EXERCISE INSTRUCTIONS =>
Please restate each entry that appears below word for word, without its pictures.

Rendered images with source text
============
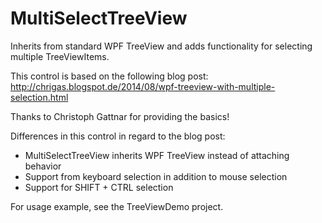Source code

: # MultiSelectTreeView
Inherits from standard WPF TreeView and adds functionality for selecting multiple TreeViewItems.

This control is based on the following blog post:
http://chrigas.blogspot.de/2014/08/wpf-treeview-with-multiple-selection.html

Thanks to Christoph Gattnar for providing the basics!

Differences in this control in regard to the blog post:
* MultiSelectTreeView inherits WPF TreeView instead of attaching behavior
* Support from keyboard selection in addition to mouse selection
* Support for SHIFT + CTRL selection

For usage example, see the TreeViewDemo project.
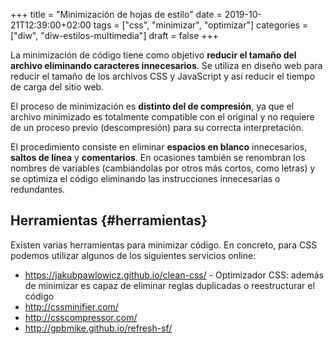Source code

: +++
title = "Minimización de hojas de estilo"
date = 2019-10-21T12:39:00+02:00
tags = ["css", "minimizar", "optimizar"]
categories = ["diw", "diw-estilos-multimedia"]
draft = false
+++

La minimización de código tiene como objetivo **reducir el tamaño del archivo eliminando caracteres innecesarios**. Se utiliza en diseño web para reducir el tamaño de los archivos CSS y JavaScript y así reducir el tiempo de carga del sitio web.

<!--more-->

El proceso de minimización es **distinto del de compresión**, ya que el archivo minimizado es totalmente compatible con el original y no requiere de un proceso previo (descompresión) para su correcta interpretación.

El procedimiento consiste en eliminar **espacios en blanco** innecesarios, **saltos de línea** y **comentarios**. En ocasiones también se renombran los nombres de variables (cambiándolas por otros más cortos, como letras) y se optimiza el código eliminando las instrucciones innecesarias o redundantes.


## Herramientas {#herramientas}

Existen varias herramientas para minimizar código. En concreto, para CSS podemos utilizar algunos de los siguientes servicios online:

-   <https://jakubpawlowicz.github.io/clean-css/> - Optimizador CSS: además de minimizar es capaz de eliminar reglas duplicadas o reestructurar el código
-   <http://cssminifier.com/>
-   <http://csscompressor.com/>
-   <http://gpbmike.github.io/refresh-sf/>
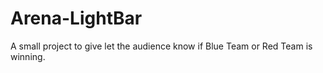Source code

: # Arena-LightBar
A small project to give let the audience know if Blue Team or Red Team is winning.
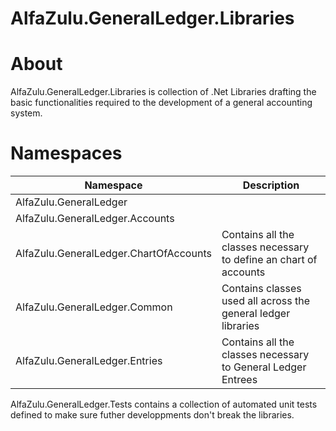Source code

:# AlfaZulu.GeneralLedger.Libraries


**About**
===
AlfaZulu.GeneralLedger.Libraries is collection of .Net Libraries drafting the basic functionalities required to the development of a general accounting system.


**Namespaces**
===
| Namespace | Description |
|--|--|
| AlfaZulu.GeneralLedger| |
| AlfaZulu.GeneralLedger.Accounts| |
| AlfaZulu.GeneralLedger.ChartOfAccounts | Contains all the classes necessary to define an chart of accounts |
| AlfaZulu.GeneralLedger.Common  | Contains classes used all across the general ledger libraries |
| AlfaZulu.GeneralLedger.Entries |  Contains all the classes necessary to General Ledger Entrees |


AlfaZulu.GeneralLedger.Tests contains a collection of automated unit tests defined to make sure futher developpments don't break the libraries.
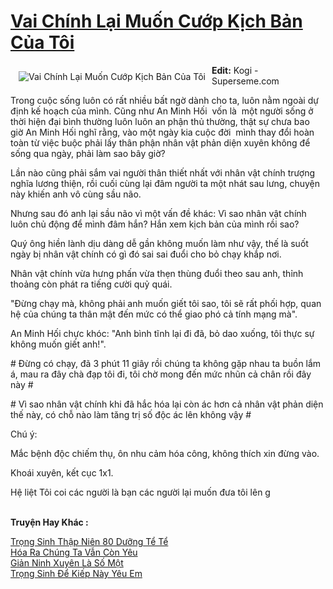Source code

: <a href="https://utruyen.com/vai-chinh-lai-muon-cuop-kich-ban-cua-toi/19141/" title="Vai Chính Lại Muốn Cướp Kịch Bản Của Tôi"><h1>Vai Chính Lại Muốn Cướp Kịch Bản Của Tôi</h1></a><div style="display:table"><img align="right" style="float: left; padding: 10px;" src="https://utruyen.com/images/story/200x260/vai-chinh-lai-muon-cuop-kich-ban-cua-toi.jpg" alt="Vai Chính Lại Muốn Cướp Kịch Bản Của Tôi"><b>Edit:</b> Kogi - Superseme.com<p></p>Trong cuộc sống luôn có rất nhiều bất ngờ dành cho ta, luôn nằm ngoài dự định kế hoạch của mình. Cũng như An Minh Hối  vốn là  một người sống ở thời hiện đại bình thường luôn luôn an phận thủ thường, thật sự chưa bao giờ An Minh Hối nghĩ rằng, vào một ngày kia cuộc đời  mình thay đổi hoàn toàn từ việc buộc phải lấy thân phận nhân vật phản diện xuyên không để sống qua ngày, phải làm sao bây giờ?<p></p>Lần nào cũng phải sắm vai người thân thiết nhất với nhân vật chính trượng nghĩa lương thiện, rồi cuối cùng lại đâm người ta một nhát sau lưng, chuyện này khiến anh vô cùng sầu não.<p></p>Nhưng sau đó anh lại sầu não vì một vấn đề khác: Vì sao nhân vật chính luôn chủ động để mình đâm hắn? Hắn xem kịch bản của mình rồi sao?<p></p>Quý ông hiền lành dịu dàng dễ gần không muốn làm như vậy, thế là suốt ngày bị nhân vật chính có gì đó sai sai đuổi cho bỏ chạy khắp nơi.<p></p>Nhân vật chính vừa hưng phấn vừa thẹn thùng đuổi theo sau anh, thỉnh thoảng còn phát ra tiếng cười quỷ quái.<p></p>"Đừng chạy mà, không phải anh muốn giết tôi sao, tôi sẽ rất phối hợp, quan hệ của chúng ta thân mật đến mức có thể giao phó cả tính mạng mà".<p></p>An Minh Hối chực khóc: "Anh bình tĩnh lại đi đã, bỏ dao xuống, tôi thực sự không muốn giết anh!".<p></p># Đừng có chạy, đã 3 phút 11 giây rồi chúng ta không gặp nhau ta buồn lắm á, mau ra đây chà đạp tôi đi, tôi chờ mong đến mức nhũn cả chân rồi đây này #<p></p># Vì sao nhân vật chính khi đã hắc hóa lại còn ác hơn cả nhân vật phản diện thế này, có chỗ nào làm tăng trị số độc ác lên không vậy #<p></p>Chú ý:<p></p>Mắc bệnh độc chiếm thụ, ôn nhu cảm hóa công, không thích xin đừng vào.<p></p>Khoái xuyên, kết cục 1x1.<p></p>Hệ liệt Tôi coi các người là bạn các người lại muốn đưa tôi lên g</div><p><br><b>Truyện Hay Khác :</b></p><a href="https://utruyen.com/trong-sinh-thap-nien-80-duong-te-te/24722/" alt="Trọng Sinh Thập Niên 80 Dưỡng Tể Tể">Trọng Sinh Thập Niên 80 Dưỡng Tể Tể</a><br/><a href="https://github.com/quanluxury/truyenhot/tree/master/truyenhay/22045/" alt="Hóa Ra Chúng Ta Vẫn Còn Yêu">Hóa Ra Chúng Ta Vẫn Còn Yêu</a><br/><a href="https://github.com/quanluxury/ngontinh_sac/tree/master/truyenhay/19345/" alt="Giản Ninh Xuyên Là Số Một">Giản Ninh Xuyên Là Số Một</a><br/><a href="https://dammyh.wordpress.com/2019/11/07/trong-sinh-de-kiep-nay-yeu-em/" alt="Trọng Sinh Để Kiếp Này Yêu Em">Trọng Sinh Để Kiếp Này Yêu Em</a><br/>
============
YOUR SOLUTION =>
Source code

: # MultiSelectTreeView
Inherits from standard WPF TreeView and adds functionality for selecting multiple TreeViewItems.

This control is based on the following blog post:
http://chrigas.blogspot.de/2014/08/wpf-treeview-with-multiple-selection.html

Thanks to Christoph Gattnar for providing the basics!

Differences in this control in regard to the blog post:
* MultiSelectTreeView inherits WPF TreeView instead of attaching behavior
* Support from keyboard selection in addition to mouse selection
* Support for SHIFT + CTRL selection

For usage example, see the TreeViewDemo project.
Source code

: +++
title = "Minimización de hojas de estilo"
date = 2019-10-21T12:39:00+02:00
tags = ["css", "minimizar", "optimizar"]
categories = ["diw", "diw-estilos-multimedia"]
draft = false
+++

La minimización de código tiene como objetivo **reducir el tamaño del archivo eliminando caracteres innecesarios**. Se utiliza en diseño web para reducir el tamaño de los archivos CSS y JavaScript y así reducir el tiempo de carga del sitio web.

<!--more-->

El proceso de minimización es **distinto del de compresión**, ya que el archivo minimizado es totalmente compatible con el original y no requiere de un proceso previo (descompresión) para su correcta interpretación.

El procedimiento consiste en eliminar **espacios en blanco** innecesarios, **saltos de línea** y **comentarios**. En ocasiones también se renombran los nombres de variables (cambiándolas por otros más cortos, como letras) y se optimiza el código eliminando las instrucciones innecesarias o redundantes.


## Herramientas {#herramientas}

Existen varias herramientas para minimizar código. En concreto, para CSS podemos utilizar algunos de los siguientes servicios online:

-   <https://jakubpawlowicz.github.io/clean-css/> - Optimizador CSS: además de minimizar es capaz de eliminar reglas duplicadas o reestructurar el código
-   <http://cssminifier.com/>
-   <http://csscompressor.com/>
-   <http://gpbmike.github.io/refresh-sf/>
Source code

: # Arena-LightBar
A small project to give let the audience know if Blue Team or Red Team is winning.
Source code

:# AlfaZulu.GeneralLedger.Libraries


**About**
===
AlfaZulu.GeneralLedger.Libraries is collection of .Net Libraries drafting the basic functionalities required to the development of a general accounting system.


**Namespaces**
===
| Namespace | Description |
|--|--|
| AlfaZulu.GeneralLedger| |
| AlfaZulu.GeneralLedger.Accounts| |
| AlfaZulu.GeneralLedger.ChartOfAccounts | Contains all the classes necessary to define an chart of accounts |
| AlfaZulu.GeneralLedger.Common  | Contains classes used all across the general ledger libraries |
| AlfaZulu.GeneralLedger.Entries |  Contains all the classes necessary to General Ledger Entrees |


AlfaZulu.GeneralLedger.Tests contains a collection of automated unit tests defined to make sure futher developpments don't break the libraries.
Source code

: <a href="https://utruyen.com/vai-chinh-lai-muon-cuop-kich-ban-cua-toi/19141/" title="Vai Chính Lại Muốn Cướp Kịch Bản Của Tôi"><h1>Vai Chính Lại Muốn Cướp Kịch Bản Của Tôi</h1></a><div style="display:table"><img align="right" style="float: left; padding: 10px;" src="https://utruyen.com/images/story/200x260/vai-chinh-lai-muon-cuop-kich-ban-cua-toi.jpg" alt="Vai Chính Lại Muốn Cướp Kịch Bản Của Tôi"><b>Edit:</b> Kogi - Superseme.com<p></p>Trong cuộc sống luôn có rất nhiều bất ngờ dành cho ta, luôn nằm ngoài dự định kế hoạch của mình. Cũng như An Minh Hối  vốn là  một người sống ở thời hiện đại bình thường luôn luôn an phận thủ thường, thật sự chưa bao giờ An Minh Hối nghĩ rằng, vào một ngày kia cuộc đời  mình thay đổi hoàn toàn từ việc buộc phải lấy thân phận nhân vật phản diện xuyên không để sống qua ngày, phải làm sao bây giờ?<p></p>Lần nào cũng phải sắm vai người thân thiết nhất với nhân vật chính trượng nghĩa lương thiện, rồi cuối cùng lại đâm người ta một nhát sau lưng, chuyện này khiến anh vô cùng sầu não.<p></p>Nhưng sau đó anh lại sầu não vì một vấn đề khác: Vì sao nhân vật chính luôn chủ động để mình đâm hắn? Hắn xem kịch bản của mình rồi sao?<p></p>Quý ông hiền lành dịu dàng dễ gần không muốn làm như vậy, thế là suốt ngày bị nhân vật chính có gì đó sai sai đuổi cho bỏ chạy khắp nơi.<p></p>Nhân vật chính vừa hưng phấn vừa thẹn thùng đuổi theo sau anh, thỉnh thoảng còn phát ra tiếng cười quỷ quái.<p></p>"Đừng chạy mà, không phải anh muốn giết tôi sao, tôi sẽ rất phối hợp, quan hệ của chúng ta thân mật đến mức có thể giao phó cả tính mạng mà".<p></p>An Minh Hối chực khóc: "Anh bình tĩnh lại đi đã, bỏ dao xuống, tôi thực sự không muốn giết anh!".<p></p># Đừng có chạy, đã 3 phút 11 giây rồi chúng ta không gặp nhau ta buồn lắm á, mau ra đây chà đạp tôi đi, tôi chờ mong đến mức nhũn cả chân rồi đây này #<p></p># Vì sao nhân vật chính khi đã hắc hóa lại còn ác hơn cả nhân vật phản diện thế này, có chỗ nào làm tăng trị số độc ác lên không vậy #<p></p>Chú ý:<p></p>Mắc bệnh độc chiếm thụ, ôn nhu cảm hóa công, không thích xin đừng vào.<p></p>Khoái xuyên, kết cục 1x1.<p></p>Hệ liệt Tôi coi các người là bạn các người lại muốn đưa tôi lên g</div><p><br><b>Truyện Hay Khác :</b></p><a href="https://utruyen.com/trong-sinh-thap-nien-80-duong-te-te/24722/" alt="Trọng Sinh Thập Niên 80 Dưỡng Tể Tể">Trọng Sinh Thập Niên 80 Dưỡng Tể Tể</a><br/><a href="https://github.com/quanluxury/truyenhot/tree/master/truyenhay/22045/" alt="Hóa Ra Chúng Ta Vẫn Còn Yêu">Hóa Ra Chúng Ta Vẫn Còn Yêu</a><br/><a href="https://github.com/quanluxury/ngontinh_sac/tree/master/truyenhay/19345/" alt="Giản Ninh Xuyên Là Số Một">Giản Ninh Xuyên Là Số Một</a><br/><a href="https://dammyh.wordpress.com/2019/11/07/trong-sinh-de-kiep-nay-yeu-em/" alt="Trọng Sinh Để Kiếp Này Yêu Em">Trọng Sinh Để Kiếp Này Yêu Em</a><br/>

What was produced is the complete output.